Trinidadian poet Krystle Sonja Maharaj explores the ache of revisiting a love that was never truly laid to rest.
In twilight’s hush, when memory’s embers glow,
He came as once he did in gentler years,
With honeyed breath and vows I thought I knew,
And stirred anew the well of buried tears,
His spectre was as powerful as the destructiveness of our love.
Full oft I swore mine heart had turned to stone,
That time had sealed the wounds his hand had wrought;
Yet at his voice, those fragile walls were dust,
And all my hard – won peace was set at naught,
His spectre was as powerful as the destructiveness of our love.
He wore the selfsame smile that once betrayed,
A phantom clothed in flesh I could not flee;
For though his form was warm against the night,
’Twas but the ghost of what we used to be,
His spectre was as powerful as the destructiveness of our love.

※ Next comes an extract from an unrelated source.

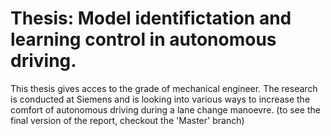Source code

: # Thesis: Model identifictation and learning control in autonomous driving.
This thesis gives acces to the grade of mechanical engineer. The research is conducted at Siemens and is looking into various ways to increase the comfort of autonomous driving during a lane change manoevre. (to see the final version of the report, checkout the 'Master' branch)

And though I marked his words as oft rehearsed,
A cycle worn no vow could e’er improve,
For in his breast no seed of change takes root,
Yet still his will my trembling soul can move,
His spectre was as powerful as the destructiveness of our love.
Now sorrow walks beside me as before,
A faithful shade that clings where’er I rove;
For love once cursed returns not sweet but grim,
And binds the soul no less than chains I can’t remove,
His spectre was as powerful as the destructiveness of our love.